Securing microservices and containers: A DevOps how-to guide

securing microservicesThere is a simple reason for developers adopting the cloud and cloud-native application architectures. These “tools and methods” allow developers to accelerate innovation and feature delivery in the service of meeting business demands and keeping their enterprise competitive. While these tools and methods make noticeable improvements for DevOps teams, their new operational model creates security concerns and headaches for security practitioners.

DevOps methods disaggregate the neatly packaged n-tier, VM-bound application into distributed architectures. The cloud breaks the traditional perimeter structure, which is the foundation of existing security practices.

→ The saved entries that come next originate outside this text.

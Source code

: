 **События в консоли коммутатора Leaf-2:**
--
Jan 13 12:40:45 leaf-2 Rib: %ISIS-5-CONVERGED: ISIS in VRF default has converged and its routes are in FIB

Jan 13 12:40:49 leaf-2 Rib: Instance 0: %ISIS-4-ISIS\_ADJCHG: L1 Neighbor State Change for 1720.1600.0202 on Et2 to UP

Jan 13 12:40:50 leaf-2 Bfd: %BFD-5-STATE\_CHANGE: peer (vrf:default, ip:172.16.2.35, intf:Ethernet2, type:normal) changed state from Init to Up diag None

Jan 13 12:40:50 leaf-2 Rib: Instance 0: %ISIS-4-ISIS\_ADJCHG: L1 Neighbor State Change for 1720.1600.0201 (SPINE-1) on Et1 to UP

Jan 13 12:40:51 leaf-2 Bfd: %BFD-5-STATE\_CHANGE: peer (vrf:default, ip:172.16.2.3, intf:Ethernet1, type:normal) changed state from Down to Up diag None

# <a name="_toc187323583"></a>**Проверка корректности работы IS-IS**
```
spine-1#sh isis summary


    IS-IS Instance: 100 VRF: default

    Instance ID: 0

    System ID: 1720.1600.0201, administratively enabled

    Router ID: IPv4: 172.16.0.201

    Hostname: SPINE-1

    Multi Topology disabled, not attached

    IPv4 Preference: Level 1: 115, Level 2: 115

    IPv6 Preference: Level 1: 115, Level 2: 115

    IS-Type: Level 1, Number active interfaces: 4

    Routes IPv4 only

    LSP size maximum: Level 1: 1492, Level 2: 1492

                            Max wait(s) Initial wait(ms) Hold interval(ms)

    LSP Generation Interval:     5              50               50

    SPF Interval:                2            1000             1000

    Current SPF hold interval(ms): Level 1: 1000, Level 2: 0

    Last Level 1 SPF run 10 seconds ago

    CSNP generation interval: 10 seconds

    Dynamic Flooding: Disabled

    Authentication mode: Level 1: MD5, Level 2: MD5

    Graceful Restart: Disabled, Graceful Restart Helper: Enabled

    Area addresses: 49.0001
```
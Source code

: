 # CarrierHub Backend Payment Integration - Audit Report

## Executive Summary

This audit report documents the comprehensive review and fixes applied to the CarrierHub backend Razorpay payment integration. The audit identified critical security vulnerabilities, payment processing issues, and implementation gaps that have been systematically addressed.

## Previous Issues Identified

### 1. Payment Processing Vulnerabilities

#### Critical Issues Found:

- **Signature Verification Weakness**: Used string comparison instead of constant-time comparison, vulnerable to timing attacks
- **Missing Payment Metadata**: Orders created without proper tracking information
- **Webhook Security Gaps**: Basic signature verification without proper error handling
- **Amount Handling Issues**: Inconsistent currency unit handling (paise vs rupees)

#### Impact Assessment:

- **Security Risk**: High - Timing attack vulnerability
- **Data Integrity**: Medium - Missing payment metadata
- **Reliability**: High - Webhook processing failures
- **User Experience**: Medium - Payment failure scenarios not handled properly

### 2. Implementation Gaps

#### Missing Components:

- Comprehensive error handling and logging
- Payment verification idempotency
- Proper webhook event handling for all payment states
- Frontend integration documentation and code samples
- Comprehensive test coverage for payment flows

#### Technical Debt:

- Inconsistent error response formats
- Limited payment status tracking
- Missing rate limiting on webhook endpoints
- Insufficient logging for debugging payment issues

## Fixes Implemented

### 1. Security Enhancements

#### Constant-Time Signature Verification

Because applications are becoming increasingly distributed, APIs are a new resource that, too, need to be secured to protect the enterprise from unwarranted risks. As a result, new access control measures and compliance enforcement points are critical to overcoming this challenge.

Looking at the enablement process for microservices, two functions play critical roles: the developer and the security practitioner. Security and data privacy requirements introduce access control and encryption requirements for developers. Authorization for APIs needs to be implemented in a distributed manner, which can be challenging, and secrets management and key distribution for distributed applications also introduce overhead for the developer. Secondly, the security practitioner is focused on maintaining visibility, compliance and control all while embracing architectural transformation towards microservices.

For organizations looking for end-to-end security for their microservices and containers, there are three core tenants of an effective microservice security solution:

Comprehensive

With any microservices security stack, there are three layers involved: the container runtime (the interactions of the container with the host), network access (the network traffic between microservices), and the API layers (the unit of consumption for microservices). When focusing on any one layer, this results in a myopic protection and detection solution for two key reasons:

1. Detection: The signal to noise ratio for detecting attacks is significantly improved with the ability to correlate data for anomalies across all three layers. These signals provide greater visibility into the potential kill chain to be executed by an attacker.

2. Protection: A much more robust security solution is achieved when exercising both zero trust and least privilege access control across the three layers. The probability of a complete attack execution is severely reduced by the enablement of access control at each layer.

Identity-driven

For a microservice, the more context available to identify a microservice, the stronger it makes both the authentication and authorization policies. Service/application identity is central to authentication and enforcing authorization between microservice APIs, applications and the users. When enhancing the identity of a service:

1. Leverage vulnerability data from the container image scans. As the contextual identity of the container may change over time, so does the data over the life span of the container.

2. Understand that containers are most often part of a CI/CD pipeline that is autogenerated and carry a significant amount of metadata. This metadata can include the type of container (frontend or backend), the type of image it is running (Mongo, Redis) and/or it can include an identifying reference back to the original code commit that had triggered the creation of the specific container. This metadata can become a multi-attribute identity.

Overall, across all microservices the identity paves the way for scalable encryption. A popular encryption technique is mutual transport layer security (TLS) and part of this process is to authenticate and authorize both ends of a microservice. The identity that is assigned to a microservice becomes an integral part of the authorization process for a TLS session. In order to allow developers to focus on their business logic, it is critical to offload any Public Key infrastructure logic from the microservice.

Heterogenous

As many microservice and cloud-native adoption projects begin as a small initiative with a specific scope, there is always a brownfield deployment where microservices will have dependencies on monoliths. These services use several orchestration capabilities such as Kubernetes, VMWare or EC2 Container Services and they can be hosted in either public or private clouds. Because of this, a microservice security solution must be capable of operating in all of these environments in a heterogeneous manner.

Overall, while container threat/vulnerability management and network security are vital components of comprehensive microservice security, they are only a portion of the larger picture aimed at operating securely in Zero Trust environments. In a microservice environment, best practices for security include processes and technologies that address all aspects of core protection and visibility use cases of a distributed application. In particular, APIs and identity are often overlooked and underserved areas of cloud-native applications in most security programs. It is important to address these uses cases in a manner that does not cause additional burden on either the development or security organization.

As organizations continue to rapidly adopt microservices, it drives the growing need for security teams to completely understand the full scope of security requirements to avoid the misguided thought that legacy security solutions will accurately protect them. A combination of maintaining proper hygiene, monitoring, logging and compliance is required for a comprehensive microservices security strategy and implementation. In consideration at all layers of the security stack, it is critical to follow the principles of Zero Trust least privilege access control in a microservices environment.